Wed 19 Oct, 2011 03:44 pm
5 Center at Mercy Hospital in Buffalo
I recently had the worst assignment ever and I wouldn't recommend 5 Center to anyone for all the money in the world! The unit is extremely large with the capacity to hold 47-50 patients with 3 separate nursing stations. The unit has the ability to monitor patients requiring telemetry. The manager was not friendly and terrorized her staff. This had to be the most toxic working environment I've ever experienced in a long while. I've heard about unhappy nurses, but this unit took the cake!

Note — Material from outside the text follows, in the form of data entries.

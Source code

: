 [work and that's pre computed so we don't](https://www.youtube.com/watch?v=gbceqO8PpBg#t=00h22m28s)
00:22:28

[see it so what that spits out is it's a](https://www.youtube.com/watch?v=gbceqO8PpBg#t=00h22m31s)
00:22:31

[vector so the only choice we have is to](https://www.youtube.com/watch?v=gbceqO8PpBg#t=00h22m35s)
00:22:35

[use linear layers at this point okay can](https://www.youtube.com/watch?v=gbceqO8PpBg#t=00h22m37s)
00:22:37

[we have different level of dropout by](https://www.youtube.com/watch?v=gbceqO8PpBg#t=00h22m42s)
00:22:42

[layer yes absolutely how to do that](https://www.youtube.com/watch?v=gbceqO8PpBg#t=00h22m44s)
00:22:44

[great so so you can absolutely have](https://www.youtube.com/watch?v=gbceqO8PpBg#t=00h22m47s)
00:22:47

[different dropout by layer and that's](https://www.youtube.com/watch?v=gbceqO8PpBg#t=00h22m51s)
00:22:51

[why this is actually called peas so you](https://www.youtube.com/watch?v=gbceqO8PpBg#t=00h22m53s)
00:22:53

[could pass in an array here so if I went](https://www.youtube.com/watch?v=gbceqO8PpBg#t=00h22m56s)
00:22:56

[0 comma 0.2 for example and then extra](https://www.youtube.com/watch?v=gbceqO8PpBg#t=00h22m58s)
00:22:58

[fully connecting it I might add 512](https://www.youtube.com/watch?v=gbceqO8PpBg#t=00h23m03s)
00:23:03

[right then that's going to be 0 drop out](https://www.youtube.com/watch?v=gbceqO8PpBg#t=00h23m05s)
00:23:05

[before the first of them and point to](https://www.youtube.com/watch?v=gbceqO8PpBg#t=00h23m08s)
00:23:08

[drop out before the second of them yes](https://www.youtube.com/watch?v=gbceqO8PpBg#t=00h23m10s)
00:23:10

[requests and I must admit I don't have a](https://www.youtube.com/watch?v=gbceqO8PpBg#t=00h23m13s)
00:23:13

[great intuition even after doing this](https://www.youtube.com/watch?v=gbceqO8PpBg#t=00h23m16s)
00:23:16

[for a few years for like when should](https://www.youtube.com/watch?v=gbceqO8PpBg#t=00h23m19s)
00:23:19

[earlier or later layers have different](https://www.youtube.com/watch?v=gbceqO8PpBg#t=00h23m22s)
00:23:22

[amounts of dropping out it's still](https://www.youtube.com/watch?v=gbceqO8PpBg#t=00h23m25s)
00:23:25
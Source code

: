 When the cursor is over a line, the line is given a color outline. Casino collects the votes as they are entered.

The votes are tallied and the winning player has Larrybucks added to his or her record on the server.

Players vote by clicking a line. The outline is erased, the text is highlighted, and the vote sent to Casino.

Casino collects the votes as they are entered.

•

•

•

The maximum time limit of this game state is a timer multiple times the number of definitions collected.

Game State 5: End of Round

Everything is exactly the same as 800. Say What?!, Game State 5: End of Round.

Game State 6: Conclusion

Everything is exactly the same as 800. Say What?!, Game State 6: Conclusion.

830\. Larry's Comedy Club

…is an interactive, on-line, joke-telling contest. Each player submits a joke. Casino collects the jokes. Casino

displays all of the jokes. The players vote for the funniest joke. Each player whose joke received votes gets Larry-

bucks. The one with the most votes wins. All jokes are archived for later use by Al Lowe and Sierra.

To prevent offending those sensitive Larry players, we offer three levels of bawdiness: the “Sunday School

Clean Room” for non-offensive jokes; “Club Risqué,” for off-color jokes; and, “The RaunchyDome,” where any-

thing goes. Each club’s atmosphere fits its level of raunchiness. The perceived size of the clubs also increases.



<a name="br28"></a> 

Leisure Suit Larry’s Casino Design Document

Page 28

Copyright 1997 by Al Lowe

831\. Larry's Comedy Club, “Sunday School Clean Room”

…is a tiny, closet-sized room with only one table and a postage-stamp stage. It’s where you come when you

Nurse- Patient ratio is 1:8 on average with high acuity. Charting is extremely cumbersome via Sorian computer system. Medication administration is completely computerized via the MAK computer system with all meds individually taken from the ADU or Pysix (for meds) on each individual patient. Nurses compete for the use of the ADU. There are usually 2-3 nursing aids on average that do vital signs and patient care which was very helpful. Medications were administered all throughout the night at the oddest times. Heparin sc injections and iv's being flushed at 1 am was completely insane!
The reporting system from nurse to nurse was lousy and done via written report handoff with no specific place to leave the endorsed written report. Nurses ended up leaving the reports in mysterious places. A few times I didn't find my report and had to learn the patient for myself via interviewing the patients and their family as well as reading the chart. It was horrible.
ER faxed reports and gave a 15 minute window for nurses to call to ask questions. Admissions to the floor arrived at changed of shift and could be as many as 3 or 4 arriving within the hour. Their were usually two charge nurses at night who did orders and called doctors for nurses. That was helpful, but honestly when one nurse gets 3 admissions they could have been more helpful by doing an admission or two. This C.O.W. had to pulled into the room to do the nursing admission history and assessment.
Absolutely a horrific experience with a fast paced environment where nurses didn't know where they were coming or going. Rapid Responses were called so frequently because simple things that nurses should be able to pick up on, they couldn't so by the time things were noticed the patient was already crashing.